Because that’s the truth of it. Summer comes, my kids are
mine again full-time and my brain turns to putty. I no longer have routine. I
barely know what day of the week it is, let alone the date - and my diet
consists of ice cream and squashed picnic sandwiches. My poor work diary is
buried under a pile of kids’ drawings and my Twitter feed is full of amusing
kids’ quips rather than interesting writing facts. I’m no longer on writing forums.
Instead I’m pleading for help on Facebook, asking where to take two high-energy
bickering kids in the rain.
And writing. Huh? What’s that? I managed to squeeze some
editing in while they bounced like deranged Tiggers on the trampoline, and I scrawl
down ideas where I can. But in the main my mummy-autopilot is on. All I’m
capable of saying is “don’t touch that!”, “please don’t hit” and “that doesn’t
belong up your nose.”
Just last week I was standing at the cashpoint, one child
tugging at my coat screaming “why can’t we put the paddling pool up?” the other
child was circling on her bike whining “I’m bored” in a manner that drills
insistently into your brain. A woman walked past me and gave me a wry look,
“school holidays, eh?” She’d been there. She wore the scars. A day later the
same child managed to get himself lost in a shop. After minutes of frantic
calling, I found him posing as a shop dummy. I think my blood pressure had gone
up a huge amount. I collapsed at home exhausted. I couldn’t bring myself to
write Twitter update, let alone part of my novel.
(Spot the real kid!)
I've also enjoyed weekly trips to the library as my seven year old daughter tackles her first Summer Reading Challenge. Watching her curl up on the grass with another new book is wonderful. Actually it's one of the best things ever. Another reason why our library service is so vital.

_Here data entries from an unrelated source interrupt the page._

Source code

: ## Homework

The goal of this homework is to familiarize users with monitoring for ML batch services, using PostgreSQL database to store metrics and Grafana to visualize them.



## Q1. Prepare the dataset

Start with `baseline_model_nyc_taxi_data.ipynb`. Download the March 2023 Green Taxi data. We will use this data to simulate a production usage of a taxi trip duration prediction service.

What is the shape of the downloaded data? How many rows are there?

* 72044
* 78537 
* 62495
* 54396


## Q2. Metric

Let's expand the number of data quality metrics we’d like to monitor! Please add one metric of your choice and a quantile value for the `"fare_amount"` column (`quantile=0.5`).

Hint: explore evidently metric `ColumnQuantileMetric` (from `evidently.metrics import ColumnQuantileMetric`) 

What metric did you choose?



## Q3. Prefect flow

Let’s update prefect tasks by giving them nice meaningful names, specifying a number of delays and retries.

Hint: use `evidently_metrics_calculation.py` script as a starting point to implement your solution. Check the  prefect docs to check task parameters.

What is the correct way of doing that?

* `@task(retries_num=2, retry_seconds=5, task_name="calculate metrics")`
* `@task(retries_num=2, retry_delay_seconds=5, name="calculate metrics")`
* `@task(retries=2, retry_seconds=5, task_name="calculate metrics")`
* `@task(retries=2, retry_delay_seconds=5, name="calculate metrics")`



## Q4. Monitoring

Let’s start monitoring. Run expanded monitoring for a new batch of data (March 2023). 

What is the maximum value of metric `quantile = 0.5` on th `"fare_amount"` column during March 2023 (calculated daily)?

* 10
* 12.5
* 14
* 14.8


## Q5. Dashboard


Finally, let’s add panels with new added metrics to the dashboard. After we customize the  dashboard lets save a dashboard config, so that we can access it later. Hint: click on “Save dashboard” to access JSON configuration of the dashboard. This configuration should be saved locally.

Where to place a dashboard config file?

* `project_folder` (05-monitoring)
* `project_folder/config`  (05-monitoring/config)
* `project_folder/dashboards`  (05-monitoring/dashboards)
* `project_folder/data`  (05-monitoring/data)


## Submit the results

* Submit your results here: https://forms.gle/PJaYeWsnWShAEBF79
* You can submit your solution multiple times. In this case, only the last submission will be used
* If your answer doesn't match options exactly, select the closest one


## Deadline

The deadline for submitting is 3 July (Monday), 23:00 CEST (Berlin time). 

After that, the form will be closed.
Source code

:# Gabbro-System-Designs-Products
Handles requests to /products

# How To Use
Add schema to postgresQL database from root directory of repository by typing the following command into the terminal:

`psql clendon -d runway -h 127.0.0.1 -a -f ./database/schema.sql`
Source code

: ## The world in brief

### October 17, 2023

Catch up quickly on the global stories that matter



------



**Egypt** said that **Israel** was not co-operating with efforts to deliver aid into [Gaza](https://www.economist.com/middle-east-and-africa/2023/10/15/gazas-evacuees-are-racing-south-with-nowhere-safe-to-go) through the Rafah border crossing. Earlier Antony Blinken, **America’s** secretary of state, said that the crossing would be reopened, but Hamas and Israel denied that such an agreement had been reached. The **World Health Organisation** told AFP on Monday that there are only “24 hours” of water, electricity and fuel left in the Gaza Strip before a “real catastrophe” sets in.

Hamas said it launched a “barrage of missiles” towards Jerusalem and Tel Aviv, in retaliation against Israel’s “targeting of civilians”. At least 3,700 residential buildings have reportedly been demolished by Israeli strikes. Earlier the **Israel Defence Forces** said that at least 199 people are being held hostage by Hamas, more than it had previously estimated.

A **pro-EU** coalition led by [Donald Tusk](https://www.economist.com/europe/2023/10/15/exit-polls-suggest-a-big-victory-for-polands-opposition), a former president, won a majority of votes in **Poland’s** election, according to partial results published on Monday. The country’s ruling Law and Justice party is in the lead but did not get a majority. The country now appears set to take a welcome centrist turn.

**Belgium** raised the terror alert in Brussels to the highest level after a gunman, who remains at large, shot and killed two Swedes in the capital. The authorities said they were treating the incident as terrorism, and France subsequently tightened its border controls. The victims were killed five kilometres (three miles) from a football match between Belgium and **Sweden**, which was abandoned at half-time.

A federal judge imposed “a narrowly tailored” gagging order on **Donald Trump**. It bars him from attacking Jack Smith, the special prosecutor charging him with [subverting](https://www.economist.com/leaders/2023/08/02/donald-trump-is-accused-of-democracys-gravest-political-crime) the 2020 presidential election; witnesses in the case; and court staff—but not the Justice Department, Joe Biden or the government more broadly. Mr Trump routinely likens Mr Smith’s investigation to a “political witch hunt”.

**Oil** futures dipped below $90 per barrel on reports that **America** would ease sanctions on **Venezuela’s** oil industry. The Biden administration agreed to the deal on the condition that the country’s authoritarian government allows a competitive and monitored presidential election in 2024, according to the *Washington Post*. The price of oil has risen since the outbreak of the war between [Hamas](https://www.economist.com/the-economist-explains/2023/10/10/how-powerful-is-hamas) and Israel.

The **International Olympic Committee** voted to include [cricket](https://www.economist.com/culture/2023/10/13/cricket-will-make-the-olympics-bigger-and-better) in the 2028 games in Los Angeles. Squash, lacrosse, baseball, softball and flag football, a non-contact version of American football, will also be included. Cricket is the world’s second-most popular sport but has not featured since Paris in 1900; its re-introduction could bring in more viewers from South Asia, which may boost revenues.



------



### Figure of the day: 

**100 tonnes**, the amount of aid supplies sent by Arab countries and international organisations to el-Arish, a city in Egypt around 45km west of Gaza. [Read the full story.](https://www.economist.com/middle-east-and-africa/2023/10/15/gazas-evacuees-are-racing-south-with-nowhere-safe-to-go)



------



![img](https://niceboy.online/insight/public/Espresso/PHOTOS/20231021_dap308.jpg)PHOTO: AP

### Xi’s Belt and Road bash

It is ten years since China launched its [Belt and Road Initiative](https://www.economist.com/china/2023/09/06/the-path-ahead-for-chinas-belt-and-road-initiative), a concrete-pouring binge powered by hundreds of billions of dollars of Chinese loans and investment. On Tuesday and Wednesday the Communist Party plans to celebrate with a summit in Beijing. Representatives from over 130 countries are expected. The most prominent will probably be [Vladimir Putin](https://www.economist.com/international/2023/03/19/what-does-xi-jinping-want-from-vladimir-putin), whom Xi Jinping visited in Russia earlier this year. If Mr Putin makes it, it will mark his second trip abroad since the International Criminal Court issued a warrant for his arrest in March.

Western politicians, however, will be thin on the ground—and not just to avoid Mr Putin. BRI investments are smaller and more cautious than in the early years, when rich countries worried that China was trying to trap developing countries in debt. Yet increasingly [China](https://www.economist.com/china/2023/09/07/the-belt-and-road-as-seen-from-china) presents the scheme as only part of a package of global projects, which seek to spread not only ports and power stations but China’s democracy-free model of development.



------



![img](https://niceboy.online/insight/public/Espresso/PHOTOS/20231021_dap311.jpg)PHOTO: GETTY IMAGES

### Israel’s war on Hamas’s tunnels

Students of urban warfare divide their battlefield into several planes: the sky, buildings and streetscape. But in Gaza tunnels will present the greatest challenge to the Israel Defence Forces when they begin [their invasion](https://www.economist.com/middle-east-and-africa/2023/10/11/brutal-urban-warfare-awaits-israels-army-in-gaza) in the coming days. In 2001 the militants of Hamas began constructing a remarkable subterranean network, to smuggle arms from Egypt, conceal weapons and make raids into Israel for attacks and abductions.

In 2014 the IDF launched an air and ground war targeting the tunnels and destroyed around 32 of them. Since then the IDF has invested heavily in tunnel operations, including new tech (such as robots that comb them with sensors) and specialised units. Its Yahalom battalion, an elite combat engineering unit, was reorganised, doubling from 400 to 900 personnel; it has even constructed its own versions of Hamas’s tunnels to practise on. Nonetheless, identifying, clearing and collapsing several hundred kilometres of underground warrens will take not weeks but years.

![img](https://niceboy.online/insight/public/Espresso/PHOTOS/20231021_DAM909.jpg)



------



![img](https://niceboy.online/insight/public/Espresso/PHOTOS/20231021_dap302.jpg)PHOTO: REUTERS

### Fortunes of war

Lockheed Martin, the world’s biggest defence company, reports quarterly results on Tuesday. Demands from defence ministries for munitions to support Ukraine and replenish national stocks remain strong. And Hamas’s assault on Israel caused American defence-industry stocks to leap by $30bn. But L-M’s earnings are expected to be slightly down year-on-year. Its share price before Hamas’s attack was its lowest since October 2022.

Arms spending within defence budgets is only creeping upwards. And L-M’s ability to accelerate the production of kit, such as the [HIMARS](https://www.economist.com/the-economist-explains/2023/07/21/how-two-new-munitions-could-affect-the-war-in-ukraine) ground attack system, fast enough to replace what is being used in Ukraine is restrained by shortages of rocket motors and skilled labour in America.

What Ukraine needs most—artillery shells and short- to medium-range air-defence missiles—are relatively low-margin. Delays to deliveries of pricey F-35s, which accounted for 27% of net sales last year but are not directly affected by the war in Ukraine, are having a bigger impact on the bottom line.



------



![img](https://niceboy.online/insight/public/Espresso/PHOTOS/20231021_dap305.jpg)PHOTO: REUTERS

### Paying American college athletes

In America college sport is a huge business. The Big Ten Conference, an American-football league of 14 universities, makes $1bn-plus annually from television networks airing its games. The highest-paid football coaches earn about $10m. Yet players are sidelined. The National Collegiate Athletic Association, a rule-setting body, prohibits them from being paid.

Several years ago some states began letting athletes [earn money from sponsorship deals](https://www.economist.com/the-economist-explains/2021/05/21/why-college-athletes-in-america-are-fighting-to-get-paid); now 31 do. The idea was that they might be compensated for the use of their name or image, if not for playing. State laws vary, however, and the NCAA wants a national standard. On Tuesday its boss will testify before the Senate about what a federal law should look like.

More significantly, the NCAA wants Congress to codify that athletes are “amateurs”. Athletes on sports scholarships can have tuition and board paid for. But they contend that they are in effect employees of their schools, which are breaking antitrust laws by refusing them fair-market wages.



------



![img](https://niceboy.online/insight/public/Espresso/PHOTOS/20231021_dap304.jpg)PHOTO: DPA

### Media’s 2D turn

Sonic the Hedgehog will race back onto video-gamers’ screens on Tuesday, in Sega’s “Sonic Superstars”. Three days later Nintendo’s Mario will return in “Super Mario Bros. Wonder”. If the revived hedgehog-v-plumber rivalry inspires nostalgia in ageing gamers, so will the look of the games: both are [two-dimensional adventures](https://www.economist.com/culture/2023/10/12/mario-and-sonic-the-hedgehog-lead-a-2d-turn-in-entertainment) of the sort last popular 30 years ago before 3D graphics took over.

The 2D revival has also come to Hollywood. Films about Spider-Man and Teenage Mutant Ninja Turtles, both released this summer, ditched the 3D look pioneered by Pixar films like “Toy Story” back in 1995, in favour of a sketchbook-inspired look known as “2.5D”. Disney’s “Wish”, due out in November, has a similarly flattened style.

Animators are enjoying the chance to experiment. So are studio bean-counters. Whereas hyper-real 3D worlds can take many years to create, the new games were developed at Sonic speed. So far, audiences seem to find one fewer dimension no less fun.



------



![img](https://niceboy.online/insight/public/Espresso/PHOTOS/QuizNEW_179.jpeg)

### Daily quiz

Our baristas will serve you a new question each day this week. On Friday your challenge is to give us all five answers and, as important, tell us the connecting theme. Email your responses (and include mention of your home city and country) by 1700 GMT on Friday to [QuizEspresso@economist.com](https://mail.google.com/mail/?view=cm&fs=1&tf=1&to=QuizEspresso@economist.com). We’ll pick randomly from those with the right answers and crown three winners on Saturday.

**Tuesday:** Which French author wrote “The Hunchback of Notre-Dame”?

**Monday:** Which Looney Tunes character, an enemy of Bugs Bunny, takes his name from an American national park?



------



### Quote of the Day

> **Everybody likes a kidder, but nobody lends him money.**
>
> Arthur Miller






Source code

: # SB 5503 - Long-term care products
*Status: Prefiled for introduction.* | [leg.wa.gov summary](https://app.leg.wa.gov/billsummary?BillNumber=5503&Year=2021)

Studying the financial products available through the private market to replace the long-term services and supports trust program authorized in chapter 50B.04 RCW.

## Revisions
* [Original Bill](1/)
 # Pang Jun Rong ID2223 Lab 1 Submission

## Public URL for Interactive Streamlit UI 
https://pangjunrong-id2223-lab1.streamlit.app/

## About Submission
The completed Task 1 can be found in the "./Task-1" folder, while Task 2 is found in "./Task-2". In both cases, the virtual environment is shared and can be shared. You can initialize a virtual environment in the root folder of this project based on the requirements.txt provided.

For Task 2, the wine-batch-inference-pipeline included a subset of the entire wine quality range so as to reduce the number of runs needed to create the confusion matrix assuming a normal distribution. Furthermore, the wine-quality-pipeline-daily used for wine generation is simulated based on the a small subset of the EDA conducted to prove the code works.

Soon the summer will be over and my writing routine will
restart and I’ll miss the time with my kids. Which I guess, goes to show, it’s
all about striking that balance.
3 comments:
This so chimes with me - though now that my children are older it's getting easier to find writing time during the summer.
And on the bright side - a child posing as a shop dummy?!? There's source material for you!
Can foresee a lot of shop-dummy plots - or at least the temptation of such a plot! Enjoy your summer weeks, Eve.
haha! I can SO identify with this this month. Even though I don't have kids or summer holidays as such, I had similar OMG What can I write about this month, and it CAN'T be a month since I last wrote for ABBA panic this week. Compounded by the fact that I am doing six r seven blog posts for my new book and didn't want to use that as a subject. I did come up with something in the end though, and even got it scheduled on the 11th for the 13th -- I always panic if I leave it later than that. It involves cake. Which is almost as nice as ice-cream.